Fundamentos X volatilidade
Apesar do cenário pessimista no curto prazo, o especialista da Bybit mantém a confiança nos fundamentos da maior criptomoeda do mundo. Para ele, a desvalorização nominal não altera a proposta de valor do projeto.
“Especialmente por bitcoin, que para mim é o ativo mais importante da nossa geração, acho que ele continua sendo o mesmo ativo, custando US$ 120 mil ou US$ 60 mil. Devemos ver outros investidores aproveitando esse momento de mercado”, afirmou Buzaym, reforçando que para o investidor de longo prazo, comprar o ativo pela metade do preço de quatro meses atrás tem um “apelo gigantesco”.
O papel das baleias e da MicroStrategy
A estabilização do mercado agora depende da entrada de nova liquidez e da resiliência de grandes detentores institucionais. Um ponto de atenção mencionado foi a estratégia de empresas como a MicroStrategy, que acumula bilhões em bitcoin em seu balanço e cujo preço médio de compra está próximo aos níveis atuais de mercado.
“A gente sabe que tem empresas com muitas fichas na mesa, como a própria Strategy, que tem uma quantidade de bitcoin muito grande. Eles podem entrar no mercado para acumular mais capital ainda e isso fazer os preços dispararem para cima”, ponderou Israel.

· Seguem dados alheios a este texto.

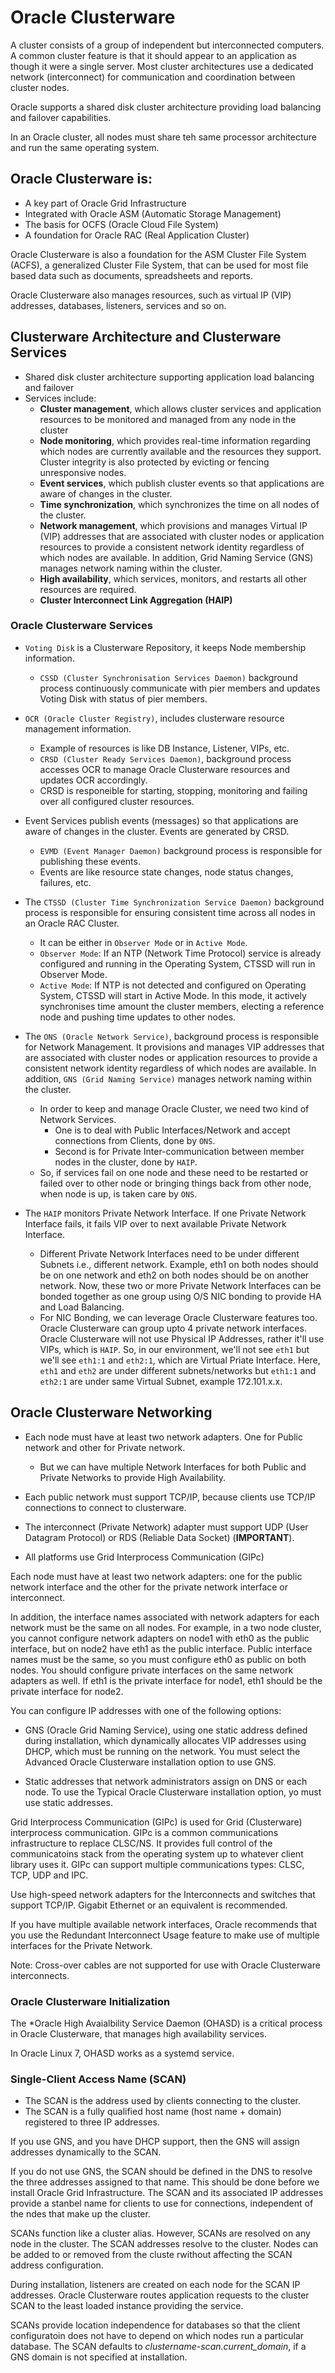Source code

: # Oracle Clusterware 
A cluster consists of a group of independent but interconnected computers. A common cluster feature is that it should appear to an application as though it were a single server. Most cluster architectures use a dedicated network (interconnect) for communication and coordination between cluster nodes.

Oracle supports a shared disk cluster architecture providing load balancing and failover capabilities.

In an Oracle cluster, all nodes must share teh same processor architecture and run the same operating system. 

## Oracle Clusterware is:
* A key part of Oracle Grid Infrastructure
* Integrated with Oracle ASM (Automatic Storage Management)
* The basis for OCFS (Oracle Cloud File System)
* A foundation for Oracle RAC (Real Application Cluster)

Oracle Clusterware is also a foundation for the ASM Cluster File System (ACFS), a generalized Cluster File System, that can be used for most file based data such as documents, spreadsheets and reports.

Oracle Clusterware also manages resources, such as virtual IP (VIP) addresses, databases, listeners, services and so on.

## Clusterware Architecture and Clusterware Services
* Shared disk cluster architecture supporting application load balancing and failover
* Services include:
  - **Cluster management**, which allows cluster services and application resources to be monitored and managed from any node in the cluster 
  - **Node monitoring**, which provides real-time information regarding which nodes are currently available and the resources they support. Cluster integrity is also protected by evicting or fencing unresponsive nodes.
  - **Event services**, which publish cluster events so that applications are aware of changes in the cluster.
  - **Time synchronization**, which synchronizes the time on all nodes of the cluster.
  - **Network management**, which provisions and manages Virtual IP (VIP) addresses that are associated with cluster nodes or application resources to provide a consistent network identity regardless of which nodes are available. In addition, Grid Naming Service (GNS) manages network naming within the cluster.
  - **High availability**, which services, monitors, and restarts all other resources are required.
  - **Cluster Interconnect Link Aggregation (HAIP)**

### Oracle Clusterware Services

* `Voting Disk` is a Clusterware Repository, it keeps Node membership information.
  * `CSSD (Cluster Synchronisation Services Daemon)` background process continuously communicate with pier members and updates Voting Disk with status of pier members.

* `OCR (Oracle Cluster Registry)`, includes clusterware resource management information.
  * Example of resources is like DB Instance, Listener, VIPs, etc.
  * `CRSD (Cluster Ready Services Daemon)`, background process accesses OCR to manage Oracle Clusterware resources and updates OCR accordingly.
  * CRSD is responeible for starting, stopping, monitoring and failing over all configured cluster resources.

* Event Services publish events (messages) so that applications are aware of changes in the cluster. Events are generated by CRSD.
  * `EVMD (Event Manager Daemon)` background process is responsible for publishing these events.
  * Events are like resource state changes, node status changes, failures, etc.

* The `CTSSD (Cluster Time Synchronization Service Daemon)` background process is responsible for ensuring consistent time across all nodes in an Oracle RAC Cluster.
  * It can be either in `Observer Mode` or in `Active Mode`.
  * `Observer Mode`: If an NTP (Network Time Protocol) service is already configured and running in the Operating System, CTSSD will run in Observer Mode.
  * `Active Mode`: If NTP is not detected and configured on Operating System, CTSSD will start in Active Mode. In this mode, it actively synchronises time amount the cluster members, electing a reference node and pushing time updates to other nodes.

* The `ONS (Oracle Network Service)`, background process is responsible for Network Management. It provisions and manages VIP addresses that are associated with cluster nodes or application resources to provide a consistent network identity regardless of which nodes are available. In addition, `GNS (Grid Naming Service)` manages network naming within the cluster.
  * In order to keep and manage Oracle Cluster, we need two kind of Network Services.
    * One is to deal with Public Interfaces/Network and accept connections from Clients, done by `ONS`.
    * Second is for Private Inter-communication between member nodes in the cluster, done by `HAIP`.
  * So, if services fail on one node and these need to be restarted or failed over to other node or bringing things back from other node, when node is up, is taken care by `ONS`.

* The `HAIP` monitors Private Network Interface. If one Private Network Interface fails, it fails VIP over to next available Private Network Interface.
  * Different Private Network Interfaces need to be under different Subnets i.e., different network. Example, eth1 on both nodes should be on one network and eth2 on both nodes should be on another network. Now, these two or more Private Network Interfaces can be bonded together as one group using O/S NIC bonding to provide HA and Load Balancing.
  * For NIC Bonding, we can leverage Oracle Clusterware features too. Oracle Clusterware can group upto 4 private network interfaces. Oracle Clusterware will not use Physical IP Addresses, rather it'll use VIPs, which is `HAIP`. So, in our environment, we'll not see `eth1` but we'll see `eth1:1` and `eth2:1`, which are Virtual Priate Interface.
  Here, `eth1` and `eth2` are under different subnets/networks but `eth1:1` and `eth2:1` are under same Virtual Subnet, example 172.101.x.x.

## Oracle Clusterware Networking

* Each node must have at least two network adapters. One for Public network and other for Private network.
  * But we can have multiple Network Interfaces for both Public and Private Networks to provide High Availability.

* Each public network must support TCP/IP, because clients use TCP/IP connections to connect to clusterware.

* The interconnect (Private Network) adapter must support UDP (User Datagram Protocol) or RDS (Reliable Data Socket) (**IMPORTANT**).

* All platforms use Grid Interprocess Communication (GIPc)

Each node must have at least two network adapters: one for the public network interface and the other for the private network interface or interconnect.

In addition, the interface names associated with network adapters for each network must be the same on all nodes. For example, in a two node cluster, you cannot configure network adapters on node1 with eth0 as the public interface, but on node2 have eth1 as the public interface. Public interface names must be the same, so you must configure eth0 as public on both nodes.
You should configure private interfaces on the same network adapters as well. If eth1 is the private interface for node1, eth1 should be the private interface for node2.

You can configure IP addresses with one of the following options:

* GNS (Oracle Grid Naming Service), using one static address defined during installation, which dynamically allocates VIP addresses using DHCP, which must be running on the network.
You must select the Advanced Oracle Clusterware installation option to use GNS.

* Static addresses that network administrators assign on DNS or each node. To use the Typical Oracle Clusterware installation option, yo must use static addresses.

Grid Interprocess Communication (GIPc) is used for Grid (Clusterware) interprocess communication. GIPc is a common communications infrastructure to replace CLSC/NS. It provides full control of the communicatoins stack from the operating system up to whatever client library uses it. GIPc can support multiple communications types: CLSC, TCP, UDP and IPC.

Use high-speed network adapters for the Interconnects and switches that support TCP/IP. Gigabit Ethernet or an equivalent is recommended.

If you have multiple available network interfaces, Oracle recommends that you use the Redundant Interconnect Usage feature to make use of multiple interfaces for the Private Network.

Note: Cross-over cables are not supported for use with Oracle Clusterware interconnects.

### Oracle Clusterware Initialization
The *Oracle High Avaialbility Service Daemon (OHASD) is a critical process in Oracle Clusterware, that manages high availability services.

In Oracle Linux 7, OHASD works as a systemd service.

### Single-Client Access Name (SCAN)
* The SCAN is the address used by clients connecting to the cluster.
* The SCAN is a fully qualified host name (host name + domain) registered to three IP addresses.

If you use GNS, and you have DHCP support, then the GNS will assign addresses dynamically to the SCAN.

If you do not use GNS, the SCAN should be defined in the DNS to resolve the three addresses assigned to that name. This should be done before we install Oracle Grid Infrastructure. 
The SCAN and its associated IP addresses provide a stanbel name for clients to use for connections, independent of the ndes that make up the cluster.

SCANs function like a cluster alias. However, SCANs are resolved on any node in the cluster. The SCAN addresses resolve to the cluster. Nodes can be added to or removed from the cluste rwithout affecting the SCAN address configuration.

During installation, listeners are created on each node for the SCAN IP addresses. Oracle Clusterware routes application requests to the cluster SCAN to the least loaded instance providing the service.

SCANs provide location independence for databases so that the client configuratoin does not have to depend on which nodes run a particular database.
The SCAN defaults to *clustername-scan.current_domain*, if a GNS domain is not specified at installation.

Buzaym concluiu que, embora os traders de derivativos ainda apostem em novas quedas, o mercado pode estar se aproximando de um nível de exaustão da venda. “Eu acredito essa queda está chegando a um nível de estabilização. Para a pessoa que entendeu os fundamentos do bitcoin de longo prazo, há um apelo gigantesco de comprar um ativo que estava custando US$ 120 mil quatro meses atrás pela metade do preço agora”, finalizou nesta quinta-feira.